In the case of filesize: for the existence of a file, you should if possible treat that as a potentially recoverable failure (enforcement), not a bug (assertion). The reason is simply that there is no way for the caller to be certain that a file exists - there's always someone with more privileges who can come along and remove it, or unmount the entire fielsystem, in between a check for existence and a call to filesize. It's therefore not necessarily a logical flaw in the calling code when it doesn't exist (although the end-user might have shot themselves in the foot). Because of that fact it's likely there will be callers who can treat it as just one of those things that happens, an unavoidable error condition. Creating a file handle could also fail for out-of-memory, which is another unavoidable error on most systems, although not necessarily a recoverable one if for example over-committing is enabled.
Another example to consider is operator[] vs. at() for C++'s vector. at() throws out_of_range, a logic error, not because it's inconceivable that a caller might want to recover, or because you have to be some kind of numbskull to make the mistake of accessing an array out of range using at(), but because the error is entirely avoidable if the caller wants it to be - you can always check the size() before access if you have no other way of knowing whether your index is good or not. And so operator[] doesn't guarantee any checks at all, and in the name of efficiency an out of range access has undefined behavior.
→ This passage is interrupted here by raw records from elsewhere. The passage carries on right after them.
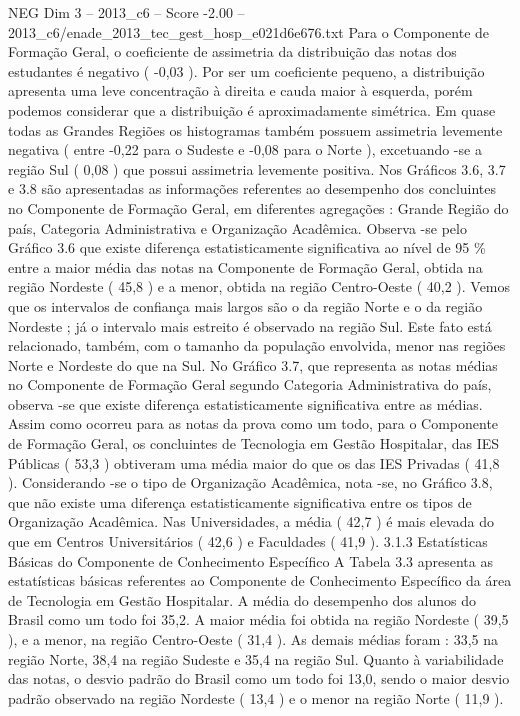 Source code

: \begin{textsample}{NEG Dim 3 – 2013\_c6 – Score -2.00 – 2013\_c6/enade\_2013\_tec\_gest\_hosp\_e021d6e676.txt}
Para o Componente de Formação Geral, o coeficiente de assimetria da distribuição das notas dos estudantes é negativo ( -0,03 ).
Por ser um coeficiente pequeno, a distribuição apresenta uma leve concentração à direita e cauda maior à esquerda, porém podemos considerar que a distribuição é aproximadamente simétrica.
Em quase todas as Grandes Regiões os histogramas também possuem assimetria levemente negativa ( entre -0,22 para o Sudeste e -0,08 para o Norte ), excetuando -se a região Sul ( 0,08 ) que possui assimetria levemente positiva.
Nos Gráficos 3.6, 3.7 e 3.8 são apresentadas as informações referentes ao desempenho dos concluintes no Componente de Formação Geral, em diferentes agregações : Grande Região do país, Categoria Administrativa e Organização Acadêmica.
Observa -se pelo Gráfico 3.6 que existe diferença estatisticamente significativa ao nível de 95 \% entre a maior média das notas na Componente de Formação Geral, obtida na região Nordeste ( 45,8 ) e a menor, obtida na região Centro-Oeste ( 40,2 ).
Vemos que os intervalos de confiança mais largos são o da região Norte e o da região Nordeste ; já o intervalo mais estreito é observado na região Sul.
Este fato está relacionado, também, com o tamanho da população envolvida, menor nas regiões Norte e Nordeste do que na Sul.
No Gráfico 3.7, que representa as notas médias no Componente de Formação Geral segundo Categoria Administrativa do país, observa -se que existe diferença estatisticamente significativa entre as médias.
Assim como ocorreu para as notas da prova como um todo, para o Componente de Formação Geral, os concluintes de Tecnologia em Gestão Hospitalar, das IES Públicas ( 53,3 ) obtiveram uma média maior do que os das IES Privadas ( 41,8 ).
Considerando -se o tipo de Organização Acadêmica, nota -se, no Gráfico 3.8, que não existe uma diferença estatisticamente significativa entre os tipos de Organização Acadêmica.
Nas Universidades, a média ( 42,7 ) é mais elevada do que em Centros Universitários ( 42,6 ) e Faculdades ( 41,9 ). 3.1.3 Estatísticas Básicas do Componente de Conhecimento Específico A Tabela 3.3 apresenta as estatísticas básicas referentes ao Componente de Conhecimento Específico da área de Tecnologia em Gestão Hospitalar.
A média do desempenho dos alunos do Brasil como um todo foi 35,2.
A maior média foi obtida na região Nordeste ( 39,5 ), e a menor, na região Centro-Oeste ( 31,4 ).
As demais médias foram : 33,5 na região Norte, 38,4 na região Sudeste e 35,4 na região Sul.
Quanto à variabilidade das notas, o desvio padrão do Brasil como um todo foi 13,0, sendo o maior desvio padrão observado na região Nordeste ( 13,4 ) e o menor na região Norte ( 11,9 ).

\end{textsample}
assert should be considered a "run-time checked comment" indicating an assumption that the programmer makes at that moment. The assert is part of the function implementation. A failed assert should always be considered a bug at the point where the wrong assumption is made, so at the code location of the assert. To fix the bug, use a proper means to avoid the situation.
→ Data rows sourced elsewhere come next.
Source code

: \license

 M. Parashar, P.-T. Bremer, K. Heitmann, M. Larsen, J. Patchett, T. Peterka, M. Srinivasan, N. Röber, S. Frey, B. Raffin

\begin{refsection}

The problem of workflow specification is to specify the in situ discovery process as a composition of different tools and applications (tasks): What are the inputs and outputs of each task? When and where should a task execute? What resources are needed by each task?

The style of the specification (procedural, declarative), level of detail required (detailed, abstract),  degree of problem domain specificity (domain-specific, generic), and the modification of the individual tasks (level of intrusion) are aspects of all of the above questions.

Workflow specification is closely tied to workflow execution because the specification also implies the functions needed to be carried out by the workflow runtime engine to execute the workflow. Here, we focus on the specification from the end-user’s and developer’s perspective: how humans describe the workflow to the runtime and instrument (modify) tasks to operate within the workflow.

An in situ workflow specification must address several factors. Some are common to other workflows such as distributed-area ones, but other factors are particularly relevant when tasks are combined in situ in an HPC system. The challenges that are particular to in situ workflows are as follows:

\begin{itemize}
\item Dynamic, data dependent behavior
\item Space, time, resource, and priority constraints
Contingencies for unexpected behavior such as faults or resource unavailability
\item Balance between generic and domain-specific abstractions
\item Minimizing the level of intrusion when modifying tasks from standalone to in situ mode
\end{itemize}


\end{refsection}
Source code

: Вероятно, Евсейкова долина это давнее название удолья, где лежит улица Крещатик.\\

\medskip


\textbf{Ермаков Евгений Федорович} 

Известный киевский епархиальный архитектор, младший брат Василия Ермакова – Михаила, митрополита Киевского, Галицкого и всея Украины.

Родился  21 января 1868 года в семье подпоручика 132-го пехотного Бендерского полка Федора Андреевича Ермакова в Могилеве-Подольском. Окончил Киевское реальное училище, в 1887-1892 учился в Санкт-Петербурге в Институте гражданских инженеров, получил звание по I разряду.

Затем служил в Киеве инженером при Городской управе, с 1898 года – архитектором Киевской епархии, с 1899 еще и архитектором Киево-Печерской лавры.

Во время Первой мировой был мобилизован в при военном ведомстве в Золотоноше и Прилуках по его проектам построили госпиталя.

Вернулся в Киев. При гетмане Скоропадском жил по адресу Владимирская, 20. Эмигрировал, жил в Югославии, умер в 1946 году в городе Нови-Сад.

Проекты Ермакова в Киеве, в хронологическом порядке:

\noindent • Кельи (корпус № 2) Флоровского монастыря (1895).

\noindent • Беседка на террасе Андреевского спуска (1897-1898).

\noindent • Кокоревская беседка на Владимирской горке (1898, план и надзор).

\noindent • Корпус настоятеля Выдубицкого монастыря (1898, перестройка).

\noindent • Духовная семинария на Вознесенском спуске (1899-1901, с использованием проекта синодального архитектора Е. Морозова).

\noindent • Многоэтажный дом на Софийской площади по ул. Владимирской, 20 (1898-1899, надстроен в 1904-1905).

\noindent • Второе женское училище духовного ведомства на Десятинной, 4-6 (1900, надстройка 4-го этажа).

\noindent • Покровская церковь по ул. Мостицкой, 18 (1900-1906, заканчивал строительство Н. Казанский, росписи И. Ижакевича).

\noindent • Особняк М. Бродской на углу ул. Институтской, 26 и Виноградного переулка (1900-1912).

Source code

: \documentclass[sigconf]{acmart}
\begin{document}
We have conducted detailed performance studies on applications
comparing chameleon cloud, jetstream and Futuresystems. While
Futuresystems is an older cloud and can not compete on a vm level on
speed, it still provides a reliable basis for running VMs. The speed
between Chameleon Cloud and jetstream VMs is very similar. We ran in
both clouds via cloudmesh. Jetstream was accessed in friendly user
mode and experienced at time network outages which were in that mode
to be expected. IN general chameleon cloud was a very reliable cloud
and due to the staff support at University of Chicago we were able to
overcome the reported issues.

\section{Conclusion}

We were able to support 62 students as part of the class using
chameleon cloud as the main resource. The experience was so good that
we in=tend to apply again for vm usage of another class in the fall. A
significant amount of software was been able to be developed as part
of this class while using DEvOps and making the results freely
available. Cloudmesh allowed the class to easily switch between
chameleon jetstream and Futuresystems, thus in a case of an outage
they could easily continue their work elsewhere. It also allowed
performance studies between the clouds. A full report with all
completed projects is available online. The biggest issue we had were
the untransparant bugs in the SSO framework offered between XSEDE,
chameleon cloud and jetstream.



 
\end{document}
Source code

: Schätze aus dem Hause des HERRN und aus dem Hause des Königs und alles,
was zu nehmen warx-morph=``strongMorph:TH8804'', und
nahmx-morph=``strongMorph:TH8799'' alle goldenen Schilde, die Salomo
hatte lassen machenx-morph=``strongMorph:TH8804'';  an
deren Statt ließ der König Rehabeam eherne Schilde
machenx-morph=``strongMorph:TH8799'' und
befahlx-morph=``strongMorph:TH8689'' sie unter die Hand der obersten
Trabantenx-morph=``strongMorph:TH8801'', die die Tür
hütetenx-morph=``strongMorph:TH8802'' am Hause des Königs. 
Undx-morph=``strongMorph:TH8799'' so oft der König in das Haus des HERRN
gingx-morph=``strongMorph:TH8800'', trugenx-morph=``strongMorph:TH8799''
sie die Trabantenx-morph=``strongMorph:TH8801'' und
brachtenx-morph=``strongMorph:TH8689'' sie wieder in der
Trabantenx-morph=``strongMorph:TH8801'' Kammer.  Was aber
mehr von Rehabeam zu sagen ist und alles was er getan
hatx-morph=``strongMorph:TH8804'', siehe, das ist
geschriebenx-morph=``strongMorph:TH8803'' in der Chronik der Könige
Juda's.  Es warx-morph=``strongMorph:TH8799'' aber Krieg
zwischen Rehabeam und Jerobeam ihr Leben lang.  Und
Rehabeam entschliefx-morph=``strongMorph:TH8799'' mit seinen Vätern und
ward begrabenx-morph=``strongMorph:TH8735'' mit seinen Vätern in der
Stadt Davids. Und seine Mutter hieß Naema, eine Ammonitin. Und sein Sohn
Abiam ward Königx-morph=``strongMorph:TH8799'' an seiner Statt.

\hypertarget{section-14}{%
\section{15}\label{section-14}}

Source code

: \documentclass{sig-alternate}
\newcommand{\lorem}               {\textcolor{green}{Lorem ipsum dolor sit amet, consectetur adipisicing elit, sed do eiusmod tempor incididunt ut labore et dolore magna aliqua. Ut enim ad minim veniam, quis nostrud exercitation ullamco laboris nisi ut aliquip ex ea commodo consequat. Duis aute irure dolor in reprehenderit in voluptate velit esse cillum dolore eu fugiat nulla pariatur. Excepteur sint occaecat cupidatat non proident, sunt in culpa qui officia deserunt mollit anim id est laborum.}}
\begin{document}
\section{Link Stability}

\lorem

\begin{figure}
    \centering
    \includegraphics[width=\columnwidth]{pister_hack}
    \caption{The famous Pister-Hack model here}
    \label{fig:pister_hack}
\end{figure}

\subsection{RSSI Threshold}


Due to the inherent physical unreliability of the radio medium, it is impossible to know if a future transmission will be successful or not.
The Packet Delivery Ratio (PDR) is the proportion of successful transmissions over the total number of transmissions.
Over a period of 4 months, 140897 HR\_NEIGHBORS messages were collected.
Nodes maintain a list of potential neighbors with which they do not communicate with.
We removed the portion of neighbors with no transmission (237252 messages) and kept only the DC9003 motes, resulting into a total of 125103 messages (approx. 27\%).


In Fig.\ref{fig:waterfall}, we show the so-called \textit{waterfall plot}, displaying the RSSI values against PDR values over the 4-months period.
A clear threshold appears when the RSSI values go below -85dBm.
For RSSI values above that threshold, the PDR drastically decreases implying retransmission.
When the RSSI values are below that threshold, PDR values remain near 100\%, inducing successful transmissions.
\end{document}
The proper means to avoid bad function inputs are contracts, so the example function should have a input contract that checks that range2 is at least as long as range1. The assertion inside the implementation could then still remain in place. Especially in longer more complex implementations, such an assert may inprove understandability.
An enforce is a lazy approach to throwing runtime exceptions. It is nice for quick-and-dirty code because it is better to have a check in there rather then silently ignoring the possibility of a bad condition. For production code, it should be replaced by a proper mechanism that throws a more meaningful exception.
I believe you have partly answered your question yourself. Assertions are bound to break the flow. If your assertion is wrong, you will not agree to continue with anything. If you enforce something you are making a decision to allow something to happen based on the situation. If you find that the conditions are not met, you can enforce that the entry to a particular section is denied.